Saturday, March 10, 2018
FiveminuteFriday (on Saturday)
Five minutes of thoughts into words.
Ps 62:1 “Truly my soul finds rest in God; my salvation comes from Him”.
My actions tell me when I'm overtired:
Like the time I worked overnight and couldn't get the proper sleep for ten months andmended up not knowing my name or what day it was half the time.
Or the time I was driving with some ladies to a Bible retreat after working all night long. The first thing I did was go through the easy pass without having an easy pass transponder in my car. I argued with them until they refused to go unless I surrendered my control.
And then one day I went to make coffee and instead of putting coffee in the filter, I put the cat food. Multi-tasking is not my forte when tired. Luckily I noticed in time.
What about the time I baked oatmeal cookies and while eating them I realized I had left out the oatmeal. They became brown sugar, raisin cookies. A new recipe is born.

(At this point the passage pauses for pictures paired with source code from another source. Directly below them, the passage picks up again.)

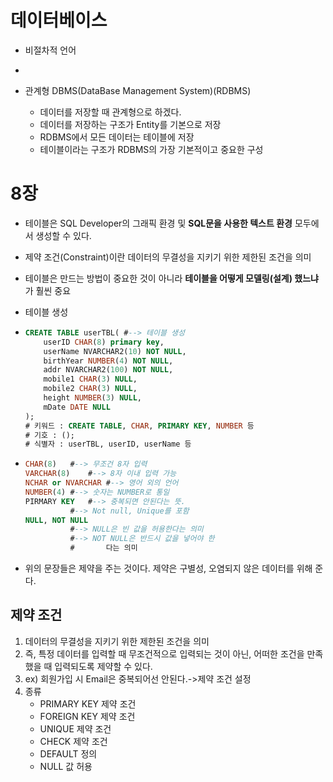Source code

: # 데이터베이스

* 비절차적 언어
* 

* 관계형 DBMS(DataBase Management System)(RDBMS)
  - 데이터를 저장할 때 관계형으로 하겠다.
  - 데이터를 저장하는 구조가 Entity를 기본으로 저장
  - RDBMS에서 모든 데이터는 테이블에 저장
  - 테이블이라는 구조가 RDBMS의 가장 기본적이고 중요한 구성



# 8장

- 테이블은 SQL Developer의 그래픽 환경 및 **SQL문을 사용한 텍스트 환경** 모두에서 생성할 수 있다.

- 제약 조건(Constraint)이란 데이터의 무결성을 지키기 위한 제한된 조건을 의미

- 테이블은 만드는 방법이 중요한 것이 아니라 **테이블을 어떻게 모델링(설계) 했느냐**가 훨씬 중요

- 테이블 생성

- ```SQL
  CREATE TABLE userTBL(	#--> 테이블 생성
      userID CHAR(8) primary key,
      userName NVARCHAR2(10) NOT NULL,
      birthYear NUMBER(4) NOT NULL,
      addr NVARCHAR2(100) NOT NULL,
      mobile1 CHAR(3) NULL,
      mobile2 CHAR(3) NULL,
      height NUMBER(3) NULL,
      mDate DATE NULL
  );
  # 키워드 : CREATE TABLE, CHAR, PRIMARY KEY, NUMBER 등
  # 기호 : ();
  # 식별자 : userTBL, userID, userName 등
  ```

- ```sql
  CHAR(8) 	#--> 무조건 8자 입력
  VARCHAR(8) 	#--> 8자 이내 입력 가능
  NCHAR or NVARCHAR #--> 영어 외의 언어
  NUMBER(4)	#--> 숫자는 NUMBER로 통일
  PIRMARY KEY	#--> 중복되면 안된다는 뜻. 
  			#--> Not null, Unique를 포함
  NULL, NOT NULL
  			#--> NULL은 빈 값을 허용한다는 의미
  			#--> NOT NULL은 반드시 값을 넣어야 한
  			#		다는 의미
  ```

- 위의 문장들은 제약을 주는 것이다. 제약은 구별성, 오염되지 않은 데이터를 위해 준다.

## 제약 조건

1. 데이터의 무결성을 지키기 위한 제한된 조건을 의미
2. 즉, 특정 데이터를 입력할 때 무조건적으로 입력되는 것이 아닌, 어떠한 조건을 만족했을 때 입력되도록 제약할 수 있다.
3. ex) 회원가입 시 Email은 중복되어선 안된다.->제약 조건 설정
4. 종류
   - PRIMARY KEY 제약 조건
   - FOREIGN KEY 제약 조건
   - UNIQUE 제약 조건
   - CHECK 제약 조건
   - DEFAULT 정의
   - NULL 값 허용
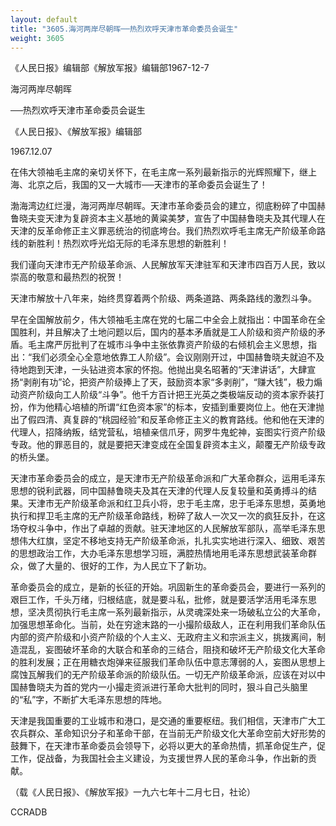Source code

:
 ```yaml
---
layout: default
title: "3605.海河两岸尽朝晖──热烈欢呼天津市革命委员会诞生"
weight: 3605
---
```


《人民日报》编辑部《解放军报》编辑部1967-12-7

海河两岸尽朝晖

──热烈欢呼天津市革命委员会诞生

《人民日报》、《解放军报》编辑部

1967.12.07

在伟大领袖毛主席的亲切关怀下，在毛主席一系列最新指示的光辉照耀下，继上海、北京之后，我国的又一大城市──天津市的革命委员会诞生了！

渤海湾边红烂漫，海河两岸尽朝晖。天津市革命委员会的建立，彻底粉碎了中国赫鲁晓夫变天津为复辟资本主义基地的黄粱美梦，宣告了中国赫鲁晓夫及其代理人在天津的反革命修正主义罪恶统治的彻底垮台。我们热烈欢呼毛主席无产阶级革命路线的新胜利！热烈欢呼光焰无际的毛泽东思想的新胜利！

我们谨向天津市无产阶级革命派、人民解放军天津驻军和天津市四百万人民，致以崇高的敬意和最热烈的祝贺！

天津市解放十八年来，始终贯穿着两个阶级、两条道路、两条路线的激烈斗争。

早在全国解放前夕，伟大领袖毛主席在党的七届二中全会上就指出：中国革命在全国胜利，并且解决了土地问题以后，国内的基本矛盾就是工人阶级和资产阶级的矛盾。毛主席严厉批判了在城市斗争中主张依靠资产阶级的右倾机会主义思想，指出：“我们必须全心全意地依靠工人阶级”。会议刚刚开过，中国赫鲁晓夫就迫不及待地跑到天津，一头钻进资本家的怀抱。他抛出臭名昭著的“天津讲话”，大肆宣扬“剥削有功”论，把资产阶级捧上了天，鼓励资本家“多剥削”，“赚大钱”，极力煽动资产阶级向工人阶级“斗争”。他千方百计把王光英之类极端反动的资本家乔装打扮，作为他精心培植的所谓“红色资本家”的标本，安插到重要岗位上。他在天津抛出了假四清、真复辟的“桃园经验”和反革命修正主义的教育路线。他和他在天津的代理人，招降纳叛，结党营私，培植亲信爪牙，网罗牛鬼蛇神，妄图实行资产阶级专政。他的罪恶目的，就是要把天津变成在全国复辟资本主义，颠覆无产阶级专政的桥头堡。

天津市革命委员会的成立，是天津市无产阶级革命派和广大革命群众，运用毛泽东思想的锐利武器，同中国赫鲁晓夫及其在天津的代理人反复较量和英勇搏斗的结果。天津市无产阶级革命派和红卫兵小将，忠于毛主席，忠于毛泽东思想，英勇地执行和捍卫毛主席的无产阶级革命路线，粉碎了敌人一次又一次的疯狂反扑，在这场夺权斗争中，作出了卓越的贡献。驻天津地区的人民解放军部队，高举毛泽东思想伟大红旗，坚定不移地支持无产阶级革命派，扎扎实实地进行深入、细致、艰苦的思想政治工作，大办毛泽东思想学习班，满腔热情地用毛泽东思想武装革命群众，做了大量的、很好的工作，为人民立下了新功。

革命委员会的成立，是新的长征的开始。巩固新生的革命委员会，要进行一系列的艰巨工作，千头万绪，归根结底，就是要斗私，批修，就是要活学活用毛泽东思想，坚决贯彻执行毛主席一系列最新指示，从灵魂深处来一场破私立公的大革命，加强思想革命化。当前，处在穷途末路的一小撮阶级敌人，正在利用我们革命队伍内部的资产阶级和小资产阶级的个人主义、无政府主义和宗派主义，挑拨离间，制造混乱，妄图破坏革命的大联合和革命的三结合，阻挠和破坏无产阶级文化大革命的胜利发展；正在用糖衣炮弹来征服我们革命队伍中意志薄弱的人，妄图从思想上腐蚀瓦解我们的无产阶级革命派的阶级队伍。一切无产阶级革命派，应该在对以中国赫鲁晓夫为首的党内一小撮走资派进行革命大批判的同时，狠斗自己头脑里的“私”字，不断扩大毛泽东思想的阵地。

天津是我国重要的工业城市和港口，是交通的重要枢纽。我们相信，天津市广大工农兵群众、革命知识分子和革命干部，在当前无产阶级文化大革命空前大好形势的鼓舞下，在天津市革命委员会领导下，必将以更大的革命热情，抓革命促生产，促工作，促战备，为我国社会主义建设，为支援世界人民的革命斗争，作出新的贡献。

（载《人民日报》、《解放军报》一九六七年十二月七日，社论）

CCRADB

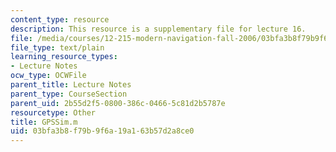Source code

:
 ```yaml
---
content_type: resource
description: This resource is a supplementary file for lecture 16.
file: /media/courses/12-215-modern-navigation-fall-2006/03bfa3b8f79b9f6a19a163b57d2a8ce0_GPSSim.m
file_type: text/plain
learning_resource_types:
- Lecture Notes
ocw_type: OCWFile
parent_title: Lecture Notes
parent_type: CourseSection
parent_uid: 2b55d2f5-0800-386c-0466-5c81d2b5787e
resourcetype: Other
title: GPSSim.m
uid: 03bfa3b8-f79b-9f6a-19a1-63b57d2a8ce0
---
```

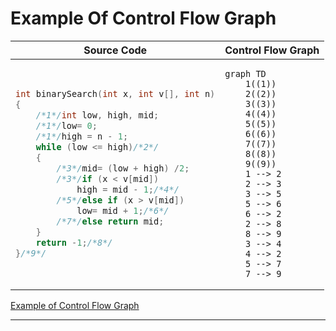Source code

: 
# Example Of Control Flow Graph

<table><thead><tr><th>Source Code</th><th>Control Flow Graph</th></tr></thead><tbody><tr><td>

```cpp
int binarySearch(int x, int v[], int n)
{
    /*1*/int low, high, mid;
    /*1*/low= 0;
    /*1*/high = n - 1;
    while (low <= high)/*2*/
    {
        /*3*/mid= (low + high) /2;
        /*3*/if (x < v[mid])
            high = mid - 1;/*4*/
        /*5*/else if (x > v[mid])
            low= mid + 1;/*6*/
        /*7*/else return mid;
    }
    return -1;/*8*/
}/*9*/
```

</td><td>

```mermaid
graph TD
    1((1))
    2((2))
    3((3))
    4((4))
    5((5))
    6((6))
    7((7))
    8((8))
    9((9))
    1 --> 2
    2 --> 3
    3 --> 5
    5 --> 6
    6 --> 2
    2 --> 8
    8 --> 9
    3 --> 4
    4 --> 2
    5 --> 7
    7 --> 9
```

</td></tr></tbody></table>

[Example of Control Flow Graph](https://www.researchgate.net/figure/Example-of-Control-Flow-Graph_fig5_4065402)

---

Some things make for good stories later, but not all. The most frequent and obvious telltale sign of my lack of sleep is my emotions. I tend to get very annoyed very quickly.

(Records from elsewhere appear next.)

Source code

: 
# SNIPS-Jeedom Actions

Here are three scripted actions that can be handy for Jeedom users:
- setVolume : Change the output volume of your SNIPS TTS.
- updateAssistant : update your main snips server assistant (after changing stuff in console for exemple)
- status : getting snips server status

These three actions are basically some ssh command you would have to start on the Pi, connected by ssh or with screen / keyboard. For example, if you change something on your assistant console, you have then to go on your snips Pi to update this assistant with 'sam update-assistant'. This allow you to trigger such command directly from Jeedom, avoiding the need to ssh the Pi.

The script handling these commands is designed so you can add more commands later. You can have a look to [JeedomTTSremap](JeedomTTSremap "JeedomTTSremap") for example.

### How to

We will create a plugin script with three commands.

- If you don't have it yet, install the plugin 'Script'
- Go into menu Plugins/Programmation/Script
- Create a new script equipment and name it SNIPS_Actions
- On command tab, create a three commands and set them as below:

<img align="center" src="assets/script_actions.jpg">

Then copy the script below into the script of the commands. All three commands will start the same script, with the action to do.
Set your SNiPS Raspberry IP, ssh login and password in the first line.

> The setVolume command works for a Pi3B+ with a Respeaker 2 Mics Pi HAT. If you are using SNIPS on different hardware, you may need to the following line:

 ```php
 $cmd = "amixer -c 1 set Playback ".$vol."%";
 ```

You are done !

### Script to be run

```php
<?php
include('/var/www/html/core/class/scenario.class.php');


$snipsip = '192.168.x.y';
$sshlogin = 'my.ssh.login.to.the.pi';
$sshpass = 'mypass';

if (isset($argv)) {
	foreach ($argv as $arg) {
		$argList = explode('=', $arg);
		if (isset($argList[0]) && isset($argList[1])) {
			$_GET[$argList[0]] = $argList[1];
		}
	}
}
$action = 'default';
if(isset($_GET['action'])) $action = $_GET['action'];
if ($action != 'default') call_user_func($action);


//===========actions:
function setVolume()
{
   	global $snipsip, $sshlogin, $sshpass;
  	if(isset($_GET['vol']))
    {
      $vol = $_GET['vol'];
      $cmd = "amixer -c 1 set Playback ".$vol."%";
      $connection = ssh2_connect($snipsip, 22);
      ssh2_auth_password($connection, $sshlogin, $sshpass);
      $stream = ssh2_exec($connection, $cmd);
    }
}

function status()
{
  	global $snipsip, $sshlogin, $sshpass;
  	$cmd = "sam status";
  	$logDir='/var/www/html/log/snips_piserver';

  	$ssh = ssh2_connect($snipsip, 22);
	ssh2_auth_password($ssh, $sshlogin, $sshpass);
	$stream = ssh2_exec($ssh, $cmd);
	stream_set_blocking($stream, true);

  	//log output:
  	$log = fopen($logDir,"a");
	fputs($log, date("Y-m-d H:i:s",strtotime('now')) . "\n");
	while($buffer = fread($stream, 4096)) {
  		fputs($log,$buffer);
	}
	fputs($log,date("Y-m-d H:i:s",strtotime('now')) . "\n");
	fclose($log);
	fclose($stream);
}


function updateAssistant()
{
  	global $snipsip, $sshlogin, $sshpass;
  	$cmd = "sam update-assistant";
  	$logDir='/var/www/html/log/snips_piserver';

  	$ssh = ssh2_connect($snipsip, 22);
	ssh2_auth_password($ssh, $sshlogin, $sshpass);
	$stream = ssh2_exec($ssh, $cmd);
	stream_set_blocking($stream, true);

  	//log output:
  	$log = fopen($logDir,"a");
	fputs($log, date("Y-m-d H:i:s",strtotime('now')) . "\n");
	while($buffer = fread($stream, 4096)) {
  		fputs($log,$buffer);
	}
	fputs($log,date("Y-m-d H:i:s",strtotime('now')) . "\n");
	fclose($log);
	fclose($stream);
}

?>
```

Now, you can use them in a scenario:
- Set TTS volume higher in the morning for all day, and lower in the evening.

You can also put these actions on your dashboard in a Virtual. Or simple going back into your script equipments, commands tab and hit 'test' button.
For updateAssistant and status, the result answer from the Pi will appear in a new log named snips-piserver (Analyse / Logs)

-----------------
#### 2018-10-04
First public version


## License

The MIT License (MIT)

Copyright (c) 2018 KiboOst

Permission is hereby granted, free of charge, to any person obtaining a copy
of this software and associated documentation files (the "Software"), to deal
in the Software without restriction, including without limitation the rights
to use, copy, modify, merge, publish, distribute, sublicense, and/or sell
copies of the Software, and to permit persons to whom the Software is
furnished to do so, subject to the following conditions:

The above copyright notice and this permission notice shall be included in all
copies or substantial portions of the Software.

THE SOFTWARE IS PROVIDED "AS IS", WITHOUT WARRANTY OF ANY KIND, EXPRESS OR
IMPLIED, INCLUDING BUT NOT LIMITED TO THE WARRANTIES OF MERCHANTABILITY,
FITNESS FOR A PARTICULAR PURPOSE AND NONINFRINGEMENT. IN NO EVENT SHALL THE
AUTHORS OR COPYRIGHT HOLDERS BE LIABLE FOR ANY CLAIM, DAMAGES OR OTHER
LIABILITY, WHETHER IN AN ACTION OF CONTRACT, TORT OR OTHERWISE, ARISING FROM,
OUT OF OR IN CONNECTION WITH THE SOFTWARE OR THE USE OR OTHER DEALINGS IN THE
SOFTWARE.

Stress, anxiety or poor decisions are all factors of sleep deprivation. A scripture that comes to mind is Romans 12:1, 2 “Therefore I urge you, brethren, by the mercies of God, to present your bodies a living and holy sacrifice, acceptable to God, which is your spiritual service of worship. And do not conformed to the pattern of this world, but be transformed by the renewing of your mind.”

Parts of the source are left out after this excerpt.